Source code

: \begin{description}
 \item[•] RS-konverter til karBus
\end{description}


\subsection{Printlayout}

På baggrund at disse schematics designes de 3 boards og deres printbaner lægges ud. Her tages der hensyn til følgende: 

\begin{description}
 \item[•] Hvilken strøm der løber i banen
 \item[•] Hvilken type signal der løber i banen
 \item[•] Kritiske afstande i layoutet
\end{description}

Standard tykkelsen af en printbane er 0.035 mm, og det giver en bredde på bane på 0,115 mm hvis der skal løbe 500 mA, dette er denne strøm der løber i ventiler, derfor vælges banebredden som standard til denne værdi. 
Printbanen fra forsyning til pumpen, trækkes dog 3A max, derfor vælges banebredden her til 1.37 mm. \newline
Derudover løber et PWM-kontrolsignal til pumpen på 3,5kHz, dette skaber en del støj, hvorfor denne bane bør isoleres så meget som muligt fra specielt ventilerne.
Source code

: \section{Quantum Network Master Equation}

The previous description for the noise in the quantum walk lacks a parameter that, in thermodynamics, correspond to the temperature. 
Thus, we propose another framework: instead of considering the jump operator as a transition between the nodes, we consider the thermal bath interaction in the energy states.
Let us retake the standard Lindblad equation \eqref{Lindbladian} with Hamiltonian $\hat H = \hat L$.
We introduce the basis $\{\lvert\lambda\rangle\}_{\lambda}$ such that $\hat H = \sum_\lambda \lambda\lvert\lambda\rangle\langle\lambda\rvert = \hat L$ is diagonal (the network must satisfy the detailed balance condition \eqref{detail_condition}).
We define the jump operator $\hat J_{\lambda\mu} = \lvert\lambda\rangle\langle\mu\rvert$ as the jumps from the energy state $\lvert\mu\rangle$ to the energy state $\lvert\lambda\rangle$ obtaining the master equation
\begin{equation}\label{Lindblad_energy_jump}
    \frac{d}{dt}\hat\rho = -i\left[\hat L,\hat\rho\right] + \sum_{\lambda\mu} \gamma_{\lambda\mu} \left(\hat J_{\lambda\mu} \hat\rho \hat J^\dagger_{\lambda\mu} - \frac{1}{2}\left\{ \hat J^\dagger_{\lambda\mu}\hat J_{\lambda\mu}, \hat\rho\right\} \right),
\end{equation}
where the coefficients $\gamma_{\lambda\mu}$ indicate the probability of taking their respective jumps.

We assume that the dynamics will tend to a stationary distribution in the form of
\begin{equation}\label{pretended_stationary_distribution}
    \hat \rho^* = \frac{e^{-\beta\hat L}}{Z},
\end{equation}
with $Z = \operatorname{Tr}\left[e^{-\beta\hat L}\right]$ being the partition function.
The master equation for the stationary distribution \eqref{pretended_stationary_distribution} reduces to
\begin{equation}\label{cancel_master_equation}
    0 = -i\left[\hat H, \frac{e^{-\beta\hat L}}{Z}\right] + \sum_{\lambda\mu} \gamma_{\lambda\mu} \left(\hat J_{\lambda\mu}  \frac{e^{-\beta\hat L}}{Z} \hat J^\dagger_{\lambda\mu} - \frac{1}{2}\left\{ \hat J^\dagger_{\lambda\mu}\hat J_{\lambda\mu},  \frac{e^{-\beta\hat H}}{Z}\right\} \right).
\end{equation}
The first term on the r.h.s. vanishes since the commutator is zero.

The task: Repeat all the lines above verbatim.

Task output:
Source code

: \begin{description}
 \item[•] RS-konverter til karBus
\end{description}


\subsection{Printlayout}

På baggrund at disse schematics designes de 3 boards og deres printbaner lægges ud. Her tages der hensyn til følgende: 

\begin{description}
 \item[•] Hvilken strøm der løber i banen
 \item[•] Hvilken type signal der løber i banen
 \item[•] Kritiske afstande i layoutet
\end{description}

Standard tykkelsen af en printbane er 0.035 mm, og det giver en bredde på bane på 0,115 mm hvis der skal løbe 500 mA, dette er denne strøm der løber i ventiler, derfor vælges banebredden som standard til denne værdi. 
Printbanen fra forsyning til pumpen, trækkes dog 3A max, derfor vælges banebredden her til 1.37 mm. \newline
Derudover løber et PWM-kontrolsignal til pumpen på 3,5kHz, dette skaber en del støj, hvorfor denne bane bør isoleres så meget som muligt fra specielt ventilerne.
Source code

: \section{Quantum Network Master Equation}

The previous description for the noise in the quantum walk lacks a parameter that, in thermodynamics, correspond to the temperature. 
Thus, we propose another framework: instead of considering the jump operator as a transition between the nodes, we consider the thermal bath interaction in the energy states.
Let us retake the standard Lindblad equation \eqref{Lindbladian} with Hamiltonian $\hat H = \hat L$.
We introduce the basis $\{\lvert\lambda\rangle\}_{\lambda}$ such that $\hat H = \sum_\lambda \lambda\lvert\lambda\rangle\langle\lambda\rvert = \hat L$ is diagonal (the network must satisfy the detailed balance condition \eqref{detail_condition}).
We define the jump operator $\hat J_{\lambda\mu} = \lvert\lambda\rangle\langle\mu\rvert$ as the jumps from the energy state $\lvert\mu\rangle$ to the energy state $\lvert\lambda\rangle$ obtaining the master equation
\begin{equation}\label{Lindblad_energy_jump}
    \frac{d}{dt}\hat\rho = -i\left[\hat L,\hat\rho\right] + \sum_{\lambda\mu} \gamma_{\lambda\mu} \left(\hat J_{\lambda\mu} \hat\rho \hat J^\dagger_{\lambda\mu} - \frac{1}{2}\left\{ \hat J^\dagger_{\lambda\mu}\hat J_{\lambda\mu}, \hat\rho\right\} \right),
\end{equation}
where the coefficients $\gamma_{\lambda\mu}$ indicate the probability of taking their respective jumps.

We assume that the dynamics will tend to a stationary distribution in the form of
\begin{equation}\label{pretended_stationary_distribution}
    \hat \rho^* = \frac{e^{-\beta\hat L}}{Z},
\end{equation}
with $Z = \operatorname{Tr}\left[e^{-\beta\hat L}\right]$ being the partition function.
The master equation for the stationary distribution \eqref{pretended_stationary_distribution} reduces to
\begin{equation}\label{cancel_master_equation}
    0 = -i\left[\hat H, \frac{e^{-\beta\hat L}}{Z}\right] + \sum_{\lambda\mu} \gamma_{\lambda\mu} \left(\hat J_{\lambda\mu}  \frac{e^{-\beta\hat L}}{Z} \hat J^\dagger_{\lambda\mu} - \frac{1}{2}\left\{ \hat J^\dagger_{\lambda\mu}\hat J_{\lambda\mu},  \frac{e^{-\beta\hat H}}{Z}\right\} \right).
\end{equation}
The first term on the r.h.s. vanishes since the commutator is zero.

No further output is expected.